### Data for processing
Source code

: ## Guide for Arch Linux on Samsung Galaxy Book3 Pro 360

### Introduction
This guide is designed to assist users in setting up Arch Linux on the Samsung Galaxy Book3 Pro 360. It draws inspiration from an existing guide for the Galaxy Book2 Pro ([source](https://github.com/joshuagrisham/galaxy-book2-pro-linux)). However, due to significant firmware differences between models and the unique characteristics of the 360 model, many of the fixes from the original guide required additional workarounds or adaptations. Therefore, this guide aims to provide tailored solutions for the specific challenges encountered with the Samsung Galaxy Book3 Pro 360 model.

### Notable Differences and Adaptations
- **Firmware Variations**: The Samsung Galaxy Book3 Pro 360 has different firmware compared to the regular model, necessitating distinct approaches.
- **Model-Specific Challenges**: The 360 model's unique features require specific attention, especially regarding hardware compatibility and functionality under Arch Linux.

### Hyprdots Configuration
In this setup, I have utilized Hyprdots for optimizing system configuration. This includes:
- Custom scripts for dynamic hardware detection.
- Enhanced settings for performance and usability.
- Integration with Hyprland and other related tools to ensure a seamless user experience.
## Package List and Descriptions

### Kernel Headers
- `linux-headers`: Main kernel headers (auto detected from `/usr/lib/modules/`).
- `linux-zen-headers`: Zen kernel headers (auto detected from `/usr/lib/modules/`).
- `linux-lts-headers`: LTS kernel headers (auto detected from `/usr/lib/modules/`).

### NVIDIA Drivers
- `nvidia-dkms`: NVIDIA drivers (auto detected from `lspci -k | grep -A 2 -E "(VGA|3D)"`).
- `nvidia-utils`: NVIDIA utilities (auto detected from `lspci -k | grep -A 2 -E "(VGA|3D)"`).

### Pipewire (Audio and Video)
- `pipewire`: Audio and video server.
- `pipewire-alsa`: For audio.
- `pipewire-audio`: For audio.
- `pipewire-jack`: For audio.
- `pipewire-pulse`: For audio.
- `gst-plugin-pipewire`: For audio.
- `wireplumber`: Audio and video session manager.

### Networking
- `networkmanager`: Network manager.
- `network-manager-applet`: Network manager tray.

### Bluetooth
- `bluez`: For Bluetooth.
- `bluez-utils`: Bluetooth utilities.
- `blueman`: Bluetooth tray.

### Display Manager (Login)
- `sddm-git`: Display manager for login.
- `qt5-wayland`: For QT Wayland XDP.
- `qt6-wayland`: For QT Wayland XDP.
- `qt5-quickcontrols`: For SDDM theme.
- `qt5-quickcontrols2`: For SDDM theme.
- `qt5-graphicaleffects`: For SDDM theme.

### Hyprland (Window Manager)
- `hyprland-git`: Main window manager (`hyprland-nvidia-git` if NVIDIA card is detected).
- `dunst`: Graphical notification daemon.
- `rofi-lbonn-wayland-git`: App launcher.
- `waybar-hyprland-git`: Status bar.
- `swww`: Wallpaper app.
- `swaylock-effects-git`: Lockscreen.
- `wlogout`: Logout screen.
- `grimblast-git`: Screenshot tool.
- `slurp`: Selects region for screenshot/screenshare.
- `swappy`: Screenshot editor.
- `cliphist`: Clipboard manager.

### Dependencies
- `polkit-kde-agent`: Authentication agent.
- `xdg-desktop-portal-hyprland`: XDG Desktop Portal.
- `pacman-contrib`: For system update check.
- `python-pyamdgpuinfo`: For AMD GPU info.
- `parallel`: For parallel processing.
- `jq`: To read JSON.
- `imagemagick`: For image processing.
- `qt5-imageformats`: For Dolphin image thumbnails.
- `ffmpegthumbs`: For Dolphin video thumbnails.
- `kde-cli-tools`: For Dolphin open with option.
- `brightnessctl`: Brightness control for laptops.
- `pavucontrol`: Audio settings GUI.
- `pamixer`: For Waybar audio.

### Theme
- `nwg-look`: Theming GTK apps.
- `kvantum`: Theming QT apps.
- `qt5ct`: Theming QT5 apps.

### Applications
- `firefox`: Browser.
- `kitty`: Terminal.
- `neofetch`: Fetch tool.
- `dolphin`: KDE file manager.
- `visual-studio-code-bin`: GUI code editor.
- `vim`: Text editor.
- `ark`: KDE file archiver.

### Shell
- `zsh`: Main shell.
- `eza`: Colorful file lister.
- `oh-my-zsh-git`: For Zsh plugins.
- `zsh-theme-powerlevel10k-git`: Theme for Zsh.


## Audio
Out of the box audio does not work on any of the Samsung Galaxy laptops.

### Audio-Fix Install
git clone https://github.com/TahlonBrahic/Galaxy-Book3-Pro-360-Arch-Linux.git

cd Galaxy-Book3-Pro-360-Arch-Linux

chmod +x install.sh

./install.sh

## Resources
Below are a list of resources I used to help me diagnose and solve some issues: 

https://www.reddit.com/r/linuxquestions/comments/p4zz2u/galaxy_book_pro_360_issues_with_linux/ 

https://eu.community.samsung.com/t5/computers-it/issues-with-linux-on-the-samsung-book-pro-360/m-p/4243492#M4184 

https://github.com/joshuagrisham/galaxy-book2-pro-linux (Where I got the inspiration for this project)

### Instructions for the task
What you give back must match the material exactly, beginning with its first line and ending with the line holding "### Introduction".

### Output of the exercise
Source code

: ## Guide for Arch Linux on Samsung Galaxy Book3 Pro 360

### Introduction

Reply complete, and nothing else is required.